Today in Labor History April 19, 1506: Catholics tortured and burned hundreds of Jews in what became known as The Lisbon Massacre. This occurred thirty years before the Portuguese Inquisition and nine years after Jews were forced to convert by King Manuel I. The massacre occurred during a drought and a plague epidemic. It started when someone at church claimed to have seen a miracle: the face of Jesus on the altar. However, a New Christian (i.e., a converted Jew) said he thought it was merely the reflection of a candle. They took him outside, beat him to death, and then went after anyone else suspected of being a Jew.

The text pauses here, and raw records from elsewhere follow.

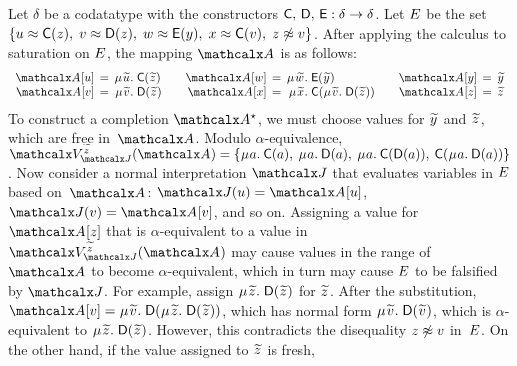 \begin{examplex}
Let $\delta$ be a codatatype with the constructors $\textsf{C},\, \textsf{D},\, \textsf{E} :\delta \rightarrow \delta$.
Let $E$ be the set
$\{
u \approx \textsf{C}( z ),\;
v \approx \textsf{D}( z ),\;
w \approx \textsf{E}( y ),\;
x \approx \textsf{C}( v ),\;
z \not\approx v
\}$.
After applying the calculus to saturation on $E$,
the mapping $\Val$ is as follows:
\[\begin{array}{r@{}c@{}r@{}l@{\qquad}r@{}c@{}r@{}l@{\qquad}r@{}c@{}l}
\Val \ec{u} & {}\,=\,{} & \MU {\Varec{u}}.\; & \const{C}( {\Varec{z}} ) &
\Val \ec{w} & = & \MU {\Varec{w}}.\; & \const{E}( {\Varec{y}} ) &
\Val \ec{y} & {}\,=\,{} & {\Varec{y}} \\
\Val \ec{v} & = & \MU {\Varec{v}}.\; & \const{D}( {\Varec{z}} ) &
\Val \ec{x} & {}\,=\,{} & \MU {\Varec{x}}.\; & \const{C}( \MU {\Varec{v}}.\; \const{D}( {\Varec{z}} ) ) &
\Val \ec{z} & = & {\Varec{z}}
\end{array}\]
%
To construct a completion $\ValC$, we must choose values for ${\Varec{y}}$ and ${\Varec{z}}$,
which are free in~$\Val$.
Modulo $\alpha$-equivalence, $\smash{\BAD_{\smash{\J}}^{{\Varec{z}}}( \Val )} =
\{
\MU a.\: \const{C}( a ),\:
\MU a.\: \const{D}( a ),\allowbreak\:
\MU a.\: \const{C}( \const{D}( a )),\allowbreak\:
\const{C}( \MU a.\: \const{D}( a ))
\}
$.
Now consider a normal interpretation $\J$ that evaluates variables in $E$ based on~$\Val$:
$\interp{\J}{u} = \Val \ec{u}$, $\interp{\J}{v} = \Val \ec{v}$, and so on.
Assigning a value for $\Val \ec{z}$ that is $\alpha$-equivalent to a value in $\BAD_{\smash{\J}}^{{\Varec{z}}}( \Val )$
may cause values in the range of $\Val$ to become $\alpha$-equivalent,
which in turn may cause $E$ to be falsified by $\J$.
For example, assign $\MU {\Varec{z}}.\; \const{D}( {\Varec{z}} )$ for ${\Varec{z}}$.
After the substitution, $\Val \ec{v} = \MU {\Varec{v}}.\; \const{D}( \MU {\Varec{z}}.\; \const{D}( {\Varec{z}} ) )$,
which has normal form $\MU {\Varec{v}}.\; \const{D}( {\Varec{v}} )$,
which is $\alpha$-equivalent to $\MU {\Varec{z}}.\; \const{D}( {\Varec{z}} )$.
However, this contradicts the disequality $z \not\approx v$ in~$E$.
On the other hand, if the value assigned to ${\Varec{z}}$ is fresh, %

\end{examplex}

April 19, 1903: The Kishinev pogrom occurred in Bessarabia. At the time, Bessarabia was part of the Russian Empire. Today it is part of Moldova. During the pogrom, local Christians killed 49 Jews, raped many Jewish women and destroyed over 1500 homes. The incident led Zionist founder, Theodor Herzl, to propose the Uganda Scheme for resettlement of the Jews in Palestine.
1910s
Today in Labor History April 19, 1911: More than 6,000 immigrant workers began the Great Furniture Strike in Grand Rapids, Michigan. By the late 1800s, Grand Rapids had become the furniture making capital of the U.S. In 1890, the city had about 90,000 residents, 33,000 of whom were recent immigrants. And 4,000 of them worked in the city’s 85 furniture factories. By 1910, the industry employed over 7,000 workers. Most worked six 10-hour shifts for less than $2 a day, or about $45 in today’s dollars. One of the owners, Harry Widdicomb, tried to drive scabs to his factory, right through the crowd of strikers. They pelted his car with rocks and bricks. Police beat people with clubs and firefighters fought them back with hoses. But by evening, they had busted every window in his factory. (For a more detailed look at this strike, click here).

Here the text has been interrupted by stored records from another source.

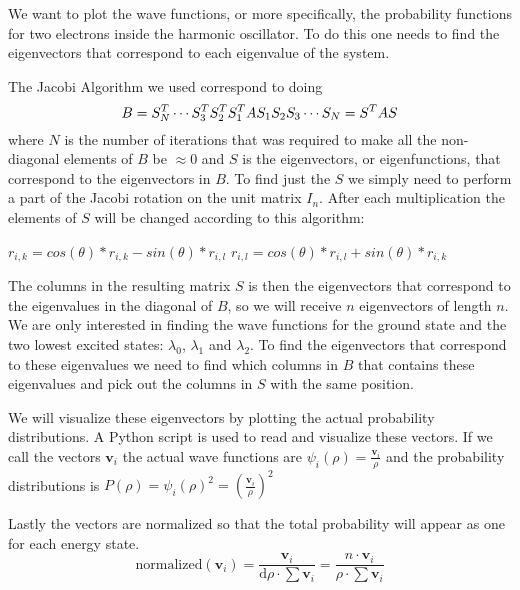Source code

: 

We want to plot the wave functions, or more specifically, the probability functions for two electrons inside the harmonic oscillator. To do this one needs to find the eigenvectors that correspond to each eigenvalue of the system.

The Jacobi Algorithm we used correspond to doing
$$
B = S^T_N \cdots S^T_3 \\ S^T_2 \\ S^T_1 \\ A \\ S_1 \\ S_2 \\ S_3 \cdots S_N
  = S^T A S
$$
where $N$ is the number of iterations that was required to make all the non-diagonal elements of $B$ be $\approx 0$ and $S$ is the eigenvectors, or eigenfunctions, that correspond to the eigenvectors in $B$. To find just the $S$ we simply need to perform a part of the Jacobi rotation on the unit matrix $I_n$. After each multiplication the elements of $S$ will be changed according to this algorithm:
\begin{algorithmic}
        \State$r_{i,k} = cos(\theta) * r_{i,k} - sin(\theta) * r_{i,l}$
		\State$r_{i,l} = cos(\theta) * r_{i,l} + sin(\theta) * r_{i,k}$
    \EndFor
\end{algorithmic}
The columns in the resulting matrix $S$ is then the eigenvectors that correspond to the eigenvalues in the diagonal of $B$, so we will receive $n$ eigenvectors of length $n$. We are only interested in finding the wave functions for the ground state and the two lowest excited states: $\lambda_0$, $\lambda_1$ and $\lambda_2$. To find the eigenvectors that correspond to these eigenvalues we need to find which columns in $B$ that contains these eigenvalues and pick out the columns in $S$ with the same position.

We will visualize these eigenvectors by plotting the actual probability distributions. A Python script is used to read and visualize these vectors. If we call the vectors $\mathbf{v}_i$ the actual wave functions are $\psi_i(\rho) = \frac{\mathbf{v}_i}{\rho}$ and the probability distributions is $P(\rho) = \psi_i(\rho)^2 = ( \frac{\mathbf{v}_i}{\rho} )^2$

Lastly the vectors are normalized so that the total probability will appear as one for each energy state.
$$
\mathrm{normalized}(\mathbf{v}_i)
= \frac{\mathbf{v}_i}{\mathrm{d}\rho \cdot \sum \mathbf{v}_i }
= \frac{n \cdot \mathbf{v}_i}{\rho \cdot \sum \mathbf{v}_i }
$$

April 19, 1913: Modestino Valentino was shot and killed by company detectives during a conflict between IWW strikers and scabs in Patterson, N.J.
1920s
Today in Labor History April 19, 1927: The authorities sentenced Mae West to 10 days in jail for obscenity, for her play, “Sex.”
1940s
April 19, 1943: The 50,000 Jews remaining in Warsaw began a desperate and heroic attempt to resist Nazi deportation to extermination camps. Their armed insurgency became known as the Warsaw Ghetto Uprising. There had been over 3 million Jews living in Poland prior to the Nazi occupation. The Nazis rounded them up and forced them into crowded ghettos. The Warsaw ghetto had 250,000-300,000 Jews living in abominable conditions. Roughly this same number of Jews were slaughtered at the Treblinka concentration camp within the two months the Nazis started deporting them. The Jews managed to stockpile Molotov cocktails, hand grenades, military uniforms, and even a few pistols and some explosives. However, the resistance was crushed by the Nazis on May 16.

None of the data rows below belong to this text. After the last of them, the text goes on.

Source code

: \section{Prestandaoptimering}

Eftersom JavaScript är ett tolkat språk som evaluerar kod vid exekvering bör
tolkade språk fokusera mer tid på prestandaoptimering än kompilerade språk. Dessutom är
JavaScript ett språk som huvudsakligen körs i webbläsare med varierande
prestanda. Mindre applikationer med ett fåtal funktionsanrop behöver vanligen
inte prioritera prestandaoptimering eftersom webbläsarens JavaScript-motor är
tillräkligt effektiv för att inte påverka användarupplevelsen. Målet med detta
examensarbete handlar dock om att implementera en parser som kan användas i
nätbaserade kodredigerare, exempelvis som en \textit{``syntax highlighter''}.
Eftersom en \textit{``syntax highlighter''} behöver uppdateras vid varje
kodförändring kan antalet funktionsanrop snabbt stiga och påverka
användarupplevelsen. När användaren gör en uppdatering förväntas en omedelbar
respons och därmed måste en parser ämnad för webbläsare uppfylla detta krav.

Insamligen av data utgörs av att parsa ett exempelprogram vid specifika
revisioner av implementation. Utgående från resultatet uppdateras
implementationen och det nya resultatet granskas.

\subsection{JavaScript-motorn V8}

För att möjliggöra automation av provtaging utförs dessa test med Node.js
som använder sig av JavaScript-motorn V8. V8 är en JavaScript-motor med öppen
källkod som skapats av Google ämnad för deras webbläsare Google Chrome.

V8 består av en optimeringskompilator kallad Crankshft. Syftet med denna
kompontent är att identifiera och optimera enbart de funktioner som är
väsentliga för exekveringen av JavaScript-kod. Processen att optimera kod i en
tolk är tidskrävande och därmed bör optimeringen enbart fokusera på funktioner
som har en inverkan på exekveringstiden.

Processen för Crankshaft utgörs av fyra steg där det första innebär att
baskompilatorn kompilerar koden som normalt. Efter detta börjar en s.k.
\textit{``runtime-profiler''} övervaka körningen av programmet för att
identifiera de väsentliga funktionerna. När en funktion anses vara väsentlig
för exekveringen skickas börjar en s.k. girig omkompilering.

Today in Labor History April 19, 1943: Albert Hoffman deliberately dosed himself with acid, three days after accidentally discovering its hallucinogenic effects. The amount he took on purpose was far more powerful than what he had expected.
1960s
April 19, 1960: Korean students led nation-wide pro-democracy protests against President Rhee that forced him to resign.